Minister od przeskakiwania
Na krętych ścieżkach kariery w PiS. Kim jest nowy minister Szynkowski vel Sęk?
Zanim przejął nadzór nad polityką europejską, jako wiceminister spraw zagranicznych działał przez kilka lat m.in. na odcinku niemieckim. Czyli w miejscu wręcz idealnym, aby liznąć podstaw godnościowej dyplomacji oraz wyostrzyć język. I choć Szymon Sękowski vel Sęk nie ma temperamentu politycznego radykała ani nawet nie uchodził za mistrza ciętej riposty, mimo wszystko nieźle sobie radził. Dzielnie bronił nieustannie „szarganego wizerunku Polski”, niezły też bywał w ofensywie. Jego zeszłoroczne proroctwo, iż „może przyjść czas, że to Polska zacznie stosować swój mechanizm praworządności wobec instytucji unijnych”, nawet zrobiło pewną karierę w mediach.
Ale wysiłki ambitnego czterdziestolatka o dosyć łagodnej aparycji przebiły się nie tylko do opinii publicznej.

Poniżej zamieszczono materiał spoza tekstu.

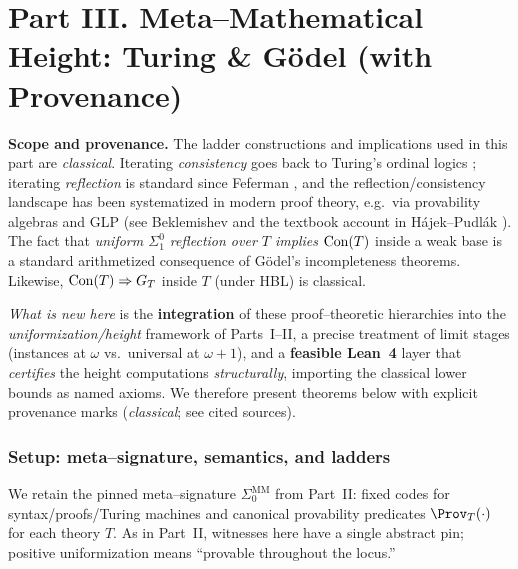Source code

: \documentclass[11pt]{article}
\theoremstyle{definition}
\theoremstyle{remark}
\begin{document}
\part*{Part III. Meta--Mathematical Height: Turing \& G\"odel (with Provenance)}

\begin{mdframed}[style=status]
\textbf{Scope and provenance.}
The ladder constructions and implications used in this part are \emph{classical}.
Iterating \emph{consistency} goes back to Turing's ordinal logics \cite{Turing1939};
iterating \emph{reflection} is standard since Feferman \cite{Feferman1962}, and the
reflection/consistency landscape has been systematized in modern proof theory,
e.g.\ via provability algebras and GLP (see Beklemishev \cite{Beklemishev2003,Beklemishev2004}
and the textbook account in H\'ajek--Pudl\'ak \cite{HajekPudlak}).
The fact that \emph{uniform $\Sigma^0_1$ reflection over $T$ implies $\mathrm{Con}(T)$}
inside a weak base is a standard arithmetized consequence of G\"odel's incompleteness theorems.
Likewise, \(\mathrm{Con}(T)\Rightarrow G_T\) inside \(T\) (under HBL) is classical.
%
\smallskip

\emph{What is new here} is the \textbf{integration} of these proof--theoretic
hierarchies into the \emph{uniformization/height} framework of Parts~I--II,
a precise treatment of limit stages (instances at \(\omega\) vs.\ universal at
\(\omega{+}1\)), and a \textbf{feasible Lean~4} layer that \emph{certifies} the
height computations \emph{structurally}, importing the classical lower bounds as
named axioms. We therefore present theorems below with explicit provenance marks
(\emph{classical}; see cited sources).
\end{mdframed}

\section{Setup: meta--signature, semantics, and ladders}

We retain the pinned meta--signature \(\Sigma_0^{\mathrm{MM}}\) from Part~II:
fixed codes for syntax/proofs/Turing machines and canonical provability predicates
\(\Prov_T(\cdot)\) for each theory \(T\). As in Part~II, witnesses here have a single
abstract pin; positive uniformization means ``provable throughout the locus.''
\end{document}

Z pewnością zostały docenione przez centralny ośrodek dyspozycji politycznej w kraju, a przy okazji Szynkowski vel Sęk zaczął też zapisywać się w świadomości elit wrogiego mocarstwa zza Odry. Już po wybuchu wojny w Ukrainie zaproszony do dyskusji w niemieckiej telewizji ARD nawrzucał tam kanclerzowi Scholzowi, że marnuje czas na telefony do Putina. Chyba trochę przekraczając kryteria niemieckiej kultury debaty, bo komentujący wystąpienie polskiego gościa współprzewodniczący SPD Lars Klingbeil nie krył dezaprobaty i wywiązała się z tego sprzeczka. Na koniec Szynkowski vel Sęk zaproponował antagoniście kontynuację polemiki w Polsce, skąd dużo lepiej widać prawdziwą naturę rosyjskiego zagrożenia.

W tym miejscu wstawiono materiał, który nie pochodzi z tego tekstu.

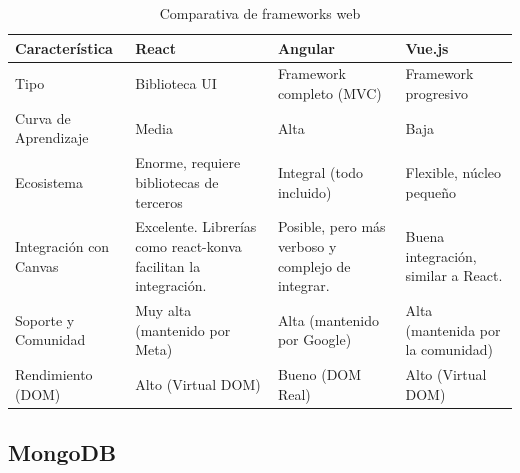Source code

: ﻿\documentclass{iccmemoria}
\begin{document}
 
\begin{table}[H]
    \centering
    
    \caption{Comparativa de frameworks web}
    \label{tab:comparativa_frameworks} %
    
    \begin{tabular}{|p{3.4cm}|p{3.3cm}|p{3.3cm}|p{3.3cm}|} 
        \hline %
        
        \textbf{Característica} & \textbf{React} & \textbf{Angular} & \textbf{Vue.js} \\
        \hline %
        
        Tipo & Biblioteca UI & Framework completo (MVC) & Framework progresivo \\
        \hline
        Curva de Aprendizaje & Media & Alta & Baja \\
        \hline
        Ecosistema & Enorme, requiere bibliotecas de terceros & Integral (todo incluido) & Flexible, núcleo pequeño \\
        \hline
        Integración con Canvas & Excelente. Librerías como react-konva facilitan la integración. & Posible, pero más verboso y complejo de integrar. & Buena integración, similar a React. \\
        \hline
        Soporte y Comunidad & Muy alta (mantenido por Meta) & Alta (mantenido por Google) & Alta (mantenida por la comunidad) \\
        \hline
        Rendimiento (DOM) & Alto (Virtual DOM) & Bueno (DOM Real) & Alto (Virtual DOM) \\
        
        \hline %
    \end{tabular}
\end{table}
    
    \subsection{MongoDB}
\end{document}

I tak się przypadkowo złożyło, że już parę tygodni później Klingbeil na zaproszenie Lewicy faktycznie gościł w Warszawie. Spotkał się wtedy z Włodzimierzem Czarzastym i nawet publicznie pokajał za błędną politykę swojego kraju wobec Rosji. Organizująca wizytę niemiecka ambasada próbowała przy okazji zorganizować Klingbeilowi rozmowę z oficjalnym przedstawicielem polskiego rządu.